Виноват, виноват и тысячу раз виноват, но спешу оправдаться. Вчера в шестом часу, и как раз в то самое время как мы с истинным участием сердца о вас вспоминали, прискакал нарочный от дядюшки Степана Алексеича с известием, что с тетушкой худо. Боясь перепугать жену, не говоря ей ни слова, претекстую2 постороннее нужное дело и еду в дом тетушки. Нахожу ее едва живу. Ровно в пять часов последовал с нею удар, уже третий в два года. Карл Федорыч, медик их дома, объявил, что, может быть, она не проживет и ночи одной. Судите о моем положении, драгоценнейший друг мой. Целую ночь на ногах, в хлопотах и горе! Утром только, истощив свои силы и удрученный телесною и душевною немощью, прилег я у них же на диване, забыл сказать, чтобы вовремя меня разбудили, и проснулся в половине двенадцатого. Тетушке лучше.

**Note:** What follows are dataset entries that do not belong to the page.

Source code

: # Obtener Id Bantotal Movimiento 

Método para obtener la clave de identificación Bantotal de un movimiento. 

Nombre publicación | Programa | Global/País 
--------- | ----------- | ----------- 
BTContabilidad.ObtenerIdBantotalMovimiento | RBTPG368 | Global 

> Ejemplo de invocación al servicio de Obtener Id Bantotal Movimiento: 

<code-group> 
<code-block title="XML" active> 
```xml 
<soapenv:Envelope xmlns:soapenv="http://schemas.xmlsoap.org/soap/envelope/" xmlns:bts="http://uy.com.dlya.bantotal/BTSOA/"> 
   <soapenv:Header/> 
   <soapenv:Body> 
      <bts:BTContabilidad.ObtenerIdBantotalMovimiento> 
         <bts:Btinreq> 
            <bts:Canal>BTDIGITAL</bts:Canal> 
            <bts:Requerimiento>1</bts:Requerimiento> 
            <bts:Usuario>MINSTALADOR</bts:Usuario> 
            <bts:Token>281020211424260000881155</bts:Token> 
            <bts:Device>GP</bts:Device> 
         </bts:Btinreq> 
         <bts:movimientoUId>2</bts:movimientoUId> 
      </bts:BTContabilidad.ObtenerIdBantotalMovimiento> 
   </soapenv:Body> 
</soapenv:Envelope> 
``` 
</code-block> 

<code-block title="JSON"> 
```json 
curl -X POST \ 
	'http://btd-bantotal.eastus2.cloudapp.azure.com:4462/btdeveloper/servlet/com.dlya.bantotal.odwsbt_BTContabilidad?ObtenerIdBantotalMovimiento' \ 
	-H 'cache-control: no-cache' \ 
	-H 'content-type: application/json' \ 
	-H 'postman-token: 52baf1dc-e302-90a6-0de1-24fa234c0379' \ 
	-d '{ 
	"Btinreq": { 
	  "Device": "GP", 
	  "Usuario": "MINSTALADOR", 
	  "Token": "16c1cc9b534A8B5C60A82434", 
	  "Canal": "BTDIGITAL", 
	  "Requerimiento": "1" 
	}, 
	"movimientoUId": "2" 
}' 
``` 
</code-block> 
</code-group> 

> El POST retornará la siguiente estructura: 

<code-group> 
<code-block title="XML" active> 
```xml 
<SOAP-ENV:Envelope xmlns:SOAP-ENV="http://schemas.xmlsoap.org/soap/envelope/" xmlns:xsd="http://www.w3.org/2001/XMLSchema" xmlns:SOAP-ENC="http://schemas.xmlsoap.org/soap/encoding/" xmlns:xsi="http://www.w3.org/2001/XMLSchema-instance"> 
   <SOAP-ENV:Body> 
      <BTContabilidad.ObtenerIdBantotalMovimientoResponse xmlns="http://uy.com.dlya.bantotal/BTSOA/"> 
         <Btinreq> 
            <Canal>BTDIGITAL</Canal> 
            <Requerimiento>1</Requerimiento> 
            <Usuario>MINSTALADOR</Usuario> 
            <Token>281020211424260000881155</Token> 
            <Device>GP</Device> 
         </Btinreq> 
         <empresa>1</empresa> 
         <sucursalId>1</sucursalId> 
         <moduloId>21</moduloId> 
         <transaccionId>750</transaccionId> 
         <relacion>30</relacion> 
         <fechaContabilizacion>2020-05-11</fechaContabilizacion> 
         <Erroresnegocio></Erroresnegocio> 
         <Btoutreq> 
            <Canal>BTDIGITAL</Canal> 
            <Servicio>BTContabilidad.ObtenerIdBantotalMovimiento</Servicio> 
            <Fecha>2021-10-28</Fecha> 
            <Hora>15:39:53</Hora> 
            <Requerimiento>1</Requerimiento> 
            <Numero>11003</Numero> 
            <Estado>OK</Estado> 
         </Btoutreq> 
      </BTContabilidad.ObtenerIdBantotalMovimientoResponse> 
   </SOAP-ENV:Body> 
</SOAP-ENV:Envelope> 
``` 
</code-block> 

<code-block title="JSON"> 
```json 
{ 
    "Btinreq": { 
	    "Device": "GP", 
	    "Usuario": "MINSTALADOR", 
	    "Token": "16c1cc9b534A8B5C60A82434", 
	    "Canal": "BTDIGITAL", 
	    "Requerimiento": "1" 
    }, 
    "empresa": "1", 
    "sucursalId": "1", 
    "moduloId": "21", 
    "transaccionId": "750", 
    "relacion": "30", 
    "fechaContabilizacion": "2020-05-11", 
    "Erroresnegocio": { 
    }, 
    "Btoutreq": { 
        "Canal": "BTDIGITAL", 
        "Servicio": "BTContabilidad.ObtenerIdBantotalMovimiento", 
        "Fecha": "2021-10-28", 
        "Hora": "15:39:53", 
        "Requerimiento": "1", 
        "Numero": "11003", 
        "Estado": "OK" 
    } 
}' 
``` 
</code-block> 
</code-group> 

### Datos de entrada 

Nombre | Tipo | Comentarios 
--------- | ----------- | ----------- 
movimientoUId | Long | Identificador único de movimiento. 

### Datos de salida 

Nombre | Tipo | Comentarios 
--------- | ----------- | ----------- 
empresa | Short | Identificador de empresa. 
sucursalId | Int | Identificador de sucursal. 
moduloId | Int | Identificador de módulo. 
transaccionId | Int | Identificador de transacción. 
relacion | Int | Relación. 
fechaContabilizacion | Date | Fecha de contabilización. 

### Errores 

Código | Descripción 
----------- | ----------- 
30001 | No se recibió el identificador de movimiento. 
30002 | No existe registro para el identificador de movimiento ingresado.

Еду к жене; она, бедная, истерзалась, ожидая меня. Перехватил кусок кой-чего, обнял малютку, разуверил жену и отправился к вам. Вас нет дома. Нахожу же у вас Евгения Николаича. Отправляюсь домой, беру перо и теперь к вам пишу. Не ропщите и не сердитесь на меня, искренний друг мой. Бейте, рубите голову повинную с плеч, но не лишайте благорасположения вашего. От вашей супруги узнал, что вечером вы у Славяновых. Буду там непременно. С величайшим нетерпением ожидаю вас.

Теперь же остаюсь и т.д.

P.S. Маленький наш повергает нас в истинное отчаяние. Карл Федорыч прописал ему ревеньку. Стонет, вчера не узнавал никого. Сегодня же стал узнавать и лепечет все - папа, мама, бу... Жена в слезах целое утро.

IV

(От Ивана Петровича к Петру Иванычу)

Милостивый государь мой, Петр Иваныч!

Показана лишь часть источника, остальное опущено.